Project description:In the past decades, actigraphy has emerged as a promising, cost-effective, and easy-to-use tool for ambulatory sleep recording. Polysomnography (PSG) validation studies showed that actigraphic sleep estimates fare relatively well in healthy sleepers. Additionally, round-the-clock actigraphy recording has been used to study circadian rhythms in various populations. To this date, however, there is little evidence that the diagnosis, monitoring, or treatment of insomnia can significantly benefit from actigraphy recordings. Using a case-control design, we therefore critically examined whether mean or within-subject variability of actigraphy sleep estimates or circadian patterns add to the understanding of sleep complaints in insomnia.
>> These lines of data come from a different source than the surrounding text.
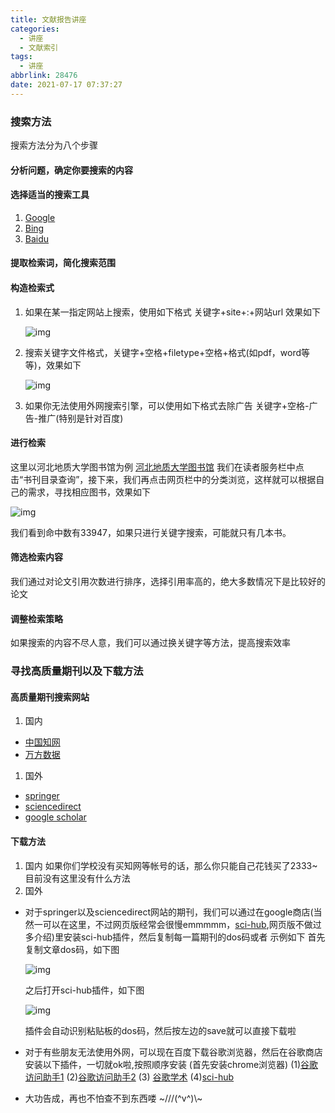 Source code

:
 ```yaml
---
title: 文献报告讲座
categories:
  - 讲座
  - 文献索引
tags:
  - 讲座
abbrlink: 28476
date: 2021-07-17 07:37:27
---
```


### 搜索方法

搜索方法分为八个步骤 <!-- more --> 

#### 分析问题，确定你要搜索的内容

#### 选择适当的搜索工具

1. [Google](http://www.google.com/)
2. [Bing](https://cn.bing.com/?ensearch=1&FORM=BEHPTB)
3. [Baidu](https://www.baidu.com/)

#### 提取检索词，简化搜索范围

#### 构造检索式

1. 如果在某一指定网站上搜索，使用如下格式 关键字+site+:+网站url
   效果如下

   ![img](/img/speech1.jpg)

2. 搜索关键字文件格式，关键字+空格+filetype+空格+格式(如pdf，word等等)，效果如下

   ![img](/img/speech2.jpg)

3. 如果你无法使用外网搜索引擎，可以使用如下格式去除广告 关键字+空格-广告-推广(特别是针对百度)

#### 进行检索

这里以河北地质大学图书馆为例
[河北地质大学图书馆](http://tsg.hgu.edu.cn/index.htm)
我们在读者服务栏中点击“书刊目录查询”，接下来，我们再点击网页栏中的分类浏览，这样就可以根据自己的需求，寻找相应图书，效果如下

![img](/img/speech3.jpg)

我们看到命中数有33947，如果只进行关键字搜索，可能就只有几本书。

#### 筛选检索内容

我们通过对论文引用次数进行排序，选择引用率高的，绝大多数情况下是比较好的论文

#### 调整检索策略

如果搜索的内容不尽人意，我们可以通过换关键字等方法，提高搜索效率

### 寻找高质量期刊以及下载方法

#### 高质量期刊搜索网站

1. 国内

- [中国知网](https://www.cnki.net/)
- [万方数据](http://www.wanfangdata.com.cn/index.html)

1. 国外

- [springer](https://www.springer.com/)
- [sciencedirect](https://www.sciencedirect.com/)
- [google scholar](https://scholar.google.com/)

#### 下载方法

1. 国内
   如果你们学校没有买知网等帐号的话，那么你只能自己花钱买了2333~
   目前没有这里没有什么方法
2. 国外

- 对于springer以及sciencedirect网站的期刊，我们可以通过在google商店(当然一可以在这里，不过网页版经常会很慢emmmmm，[sci-hub](http://tool.yovisun.com/scihub/),网页版不做过多介绍)里安装sci-hub插件，然后复制每一篇期刊的dos码或者
  示例如下
  首先复制文章dos码，如下图

  ![img](/img/speech4.jpg)

  之后打开sci-hub插件，如下图

  ![img](/img/speech5.jpg)

  插件会自动识别粘贴板的dos码，然后按左边的save就可以直接下载啦

- 对于有些朋友无法使用外网，可以现在百度下载谷歌浏览器，然后在谷歌商店安装以下插件，一切就ok啦,按照顺序安装 (首先安装chrome浏览器)
  (1)[谷歌访问助手1](https://chrome.google.com/webstore/detail/谷歌访问助手gocklaboggjfkolaknpbhddbaopcepfp?utm_source=chrome-ntp-icon)
  (2)[谷歌访问助手2](https://chrome.google.com/webstore/detail/pp谷歌访问助手/kahndhhhcnignmbbpiobmdlgjhgfkfil?utm_source=chrome-ntp-icon)
  (3) [谷歌学术](https://chrome.google.com/webstore/detail/google-scholar-button/ldipcbpaocekfooobnbcddclnhejkcpn?utm_source=chrome-ntp-icon)
  (4)[sci-hub](https://chrome.google.com/webstore/detail/auto-sci-hub/nlogbpfgpkffmombiknfdoogphkimmmd?utm_source=chrome-ntp-icon)

- 大功告成，再也不怕查不到东西喽 ~///(^v^)\\~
We acquired actigraphy recordings and sleep diaries of 37 controls and 167 patients with varying degrees of insomnia severity for up to 9 consecutive days in their home environment. Additionally, the participants spent one night in the laboratory, where actigraphy was recorded alongside PSG to check whether sleep, in principle, is well estimated. Despite moderate to strong agreement between actigraphy and PSG sleep scoring in the laboratory, ambulatory actigraphic estimates of average sleep and circadian rhythm variables failed to successfully differentiate patients with insomnia from controls in the home environment. Only total sleep time differed between the groups. Additionally, within-subject variability of sleep efficiency and wake after sleep onset was higher in patients. Insomnia research may therefore benefit from shifting attention from average sleep variables to day-to-day variability or from the development of non-motor home-assessed indicators of sleep quality.